[comp.unix.wizards] toasted root file system

mrd@sun.soe.clarkson.edu (Michael DeCorte) (10/07/89)

The discussion about 2 identical file names in the same directory
reminded me of a problem that I had (am having) with one of the sites
of mine.

I modemed in to the computer (SV.3, moto VME147) to update some
software.  In doing so I got a funny error message.  about the
password file.  I went hmmm.  cat /etc/passwd.  cat reports a stat
error.  (I haven't the faintest idea how I logged in) more hmmm's. ls
/etc- that works.  ls -l /etc 8-10 stat errors on lots of interesting
files.  a few more hmmm's.  df nope that reports all of of nice
errors.  ls -l /usr that works, other files systems seem ok.  root's
toasted.  I considered running fsck at this time but the computer 
must have perceived this and decided that it didn't want to be fsck'ed
so it crashed.  The system hasn't booted since.  My guess is that
a bunch of inodes got munged.

I assume someone flipped power at some time just because well.... its
just like a PC right?  

Now if the system had bothered to stay up for a little longer and I
was a proper wizard I could have run fsdb on it but to do that I would
have to unmount / wouldn't I?  otherwise wouldn't going init 6 sort of
ruin my work?  Same goes for all the other interesting ways that I can
think of to fix this.  (something tells me that running fsck would
have made the disks normal but without enough stuff to boot)

So what do you do if you mangle root?  

(what are we doing for this computer?  2.5 hour drive down, pop in a
new disk that has an os on it, and bring back the old disk) -sigh


--

Michael DeCorte // H215-546-0497 W386-8164 Fax386-8252 // mrd@clutx.bitnet
2300 Naudain St. "H", Phil, PA 19146 // mrd@sun.soe.clarkson.edu
---------------------------------------------------------------------------
Clarkson Archive Server // commands = help, index, send, path
archive-server@sun.soe.clarkson.edu
archive-server%sun.soe.clarkson.edu@omnigate.bitnet
dumb1!dumb2!dumb3!smart!sun.soe.clarkson.edu!archive-server
---------------------------------------------------------------------------

cpcahil@virtech.UUCP (Conor P. Cahill) (10/07/89)

In article <MRD.89Oct6222225@sun.clarkson.edu>, mrd@sun.soe.clarkson.edu (Michael DeCorte) writes:
> 
> So what do you do if you mangle root?  

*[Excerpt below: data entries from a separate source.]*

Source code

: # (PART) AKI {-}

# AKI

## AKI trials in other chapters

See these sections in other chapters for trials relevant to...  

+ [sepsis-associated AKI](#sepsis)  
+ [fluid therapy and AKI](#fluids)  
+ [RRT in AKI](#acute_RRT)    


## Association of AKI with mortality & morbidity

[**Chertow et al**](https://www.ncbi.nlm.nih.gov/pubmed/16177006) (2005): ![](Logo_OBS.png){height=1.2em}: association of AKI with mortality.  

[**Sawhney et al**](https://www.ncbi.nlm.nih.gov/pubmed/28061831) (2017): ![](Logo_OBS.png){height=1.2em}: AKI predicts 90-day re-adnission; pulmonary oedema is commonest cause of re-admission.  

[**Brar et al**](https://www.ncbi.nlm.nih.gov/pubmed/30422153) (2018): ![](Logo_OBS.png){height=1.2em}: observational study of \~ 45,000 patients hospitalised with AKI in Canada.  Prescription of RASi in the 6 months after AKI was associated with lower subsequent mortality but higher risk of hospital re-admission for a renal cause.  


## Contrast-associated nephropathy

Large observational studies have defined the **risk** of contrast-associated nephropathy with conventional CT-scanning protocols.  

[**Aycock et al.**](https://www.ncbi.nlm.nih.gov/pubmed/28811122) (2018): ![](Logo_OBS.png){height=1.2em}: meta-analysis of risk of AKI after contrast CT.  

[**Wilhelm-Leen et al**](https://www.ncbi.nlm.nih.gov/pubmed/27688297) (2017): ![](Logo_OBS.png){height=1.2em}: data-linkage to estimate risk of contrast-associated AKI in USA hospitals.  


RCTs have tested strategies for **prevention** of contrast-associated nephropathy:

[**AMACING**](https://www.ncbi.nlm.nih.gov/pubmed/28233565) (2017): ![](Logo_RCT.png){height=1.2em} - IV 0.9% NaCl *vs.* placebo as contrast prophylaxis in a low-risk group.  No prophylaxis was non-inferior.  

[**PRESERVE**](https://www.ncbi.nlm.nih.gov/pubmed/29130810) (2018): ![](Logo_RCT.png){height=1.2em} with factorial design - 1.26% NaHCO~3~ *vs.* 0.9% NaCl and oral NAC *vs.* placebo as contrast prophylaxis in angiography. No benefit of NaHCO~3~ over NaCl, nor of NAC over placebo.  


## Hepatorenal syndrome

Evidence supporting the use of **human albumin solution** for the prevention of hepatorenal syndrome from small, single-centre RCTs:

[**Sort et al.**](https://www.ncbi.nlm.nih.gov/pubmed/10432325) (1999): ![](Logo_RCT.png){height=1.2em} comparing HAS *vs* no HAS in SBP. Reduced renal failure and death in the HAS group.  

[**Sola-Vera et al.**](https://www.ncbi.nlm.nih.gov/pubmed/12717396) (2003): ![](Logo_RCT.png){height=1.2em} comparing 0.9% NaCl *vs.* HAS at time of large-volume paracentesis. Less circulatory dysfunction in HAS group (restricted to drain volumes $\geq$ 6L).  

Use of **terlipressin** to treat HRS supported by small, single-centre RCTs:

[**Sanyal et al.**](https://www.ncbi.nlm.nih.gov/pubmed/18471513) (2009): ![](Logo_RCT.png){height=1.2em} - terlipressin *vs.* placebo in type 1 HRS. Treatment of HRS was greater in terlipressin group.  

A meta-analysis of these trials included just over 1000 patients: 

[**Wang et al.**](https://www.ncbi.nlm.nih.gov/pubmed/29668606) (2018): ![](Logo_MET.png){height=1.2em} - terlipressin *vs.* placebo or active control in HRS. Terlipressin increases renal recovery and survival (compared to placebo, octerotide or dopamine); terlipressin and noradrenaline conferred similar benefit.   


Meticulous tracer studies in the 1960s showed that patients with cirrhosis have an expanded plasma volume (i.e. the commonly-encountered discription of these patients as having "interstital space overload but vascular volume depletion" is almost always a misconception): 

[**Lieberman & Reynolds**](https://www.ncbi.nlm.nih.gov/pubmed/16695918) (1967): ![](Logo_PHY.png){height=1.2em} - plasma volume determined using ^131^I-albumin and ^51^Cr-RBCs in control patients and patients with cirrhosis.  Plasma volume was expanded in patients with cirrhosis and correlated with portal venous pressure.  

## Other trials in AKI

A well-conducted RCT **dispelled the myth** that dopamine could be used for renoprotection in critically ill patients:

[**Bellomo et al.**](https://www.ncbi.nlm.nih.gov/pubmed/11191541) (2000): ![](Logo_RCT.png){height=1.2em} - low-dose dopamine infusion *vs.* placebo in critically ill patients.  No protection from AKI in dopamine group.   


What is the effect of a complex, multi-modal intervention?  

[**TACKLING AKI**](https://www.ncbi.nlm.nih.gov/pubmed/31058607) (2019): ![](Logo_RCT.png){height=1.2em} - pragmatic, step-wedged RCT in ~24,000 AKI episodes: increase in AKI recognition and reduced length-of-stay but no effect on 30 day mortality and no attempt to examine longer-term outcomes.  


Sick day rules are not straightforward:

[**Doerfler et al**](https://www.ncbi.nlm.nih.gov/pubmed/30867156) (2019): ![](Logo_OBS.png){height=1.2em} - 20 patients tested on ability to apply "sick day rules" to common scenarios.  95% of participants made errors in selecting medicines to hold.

The only fix for a mangled root is to boot off your backup root partition, or
if no backup root partition exists, a different device.  The other device
can include floppy, tape, etc.

Once you  have booted the other root, you can use fsdb and/or fsck to fix
most of the problems.  If you have real bad problems (like /unix got trashed or
lots of directories got trashed and you don't want to spend 3 days going
through lost+found and trying to figure which file goes where) you can read
in the last root backup that you have.

You have to have some alternative method of booting the system, otherwise
how did you get the os on there in the first place.
-- 
+-----------------------------------------------------------------------+
| Conor P. Cahill     uunet!virtech!cpcahil      	703-430-9247	!
| Virtual Technologies Inc.,    P. O. Box 876,   Sterling, VA 22170     |
+-----------------------------------------------------------------------+

bph@buengc.BU.EDU (Blair P. Houghton) (10/08/89)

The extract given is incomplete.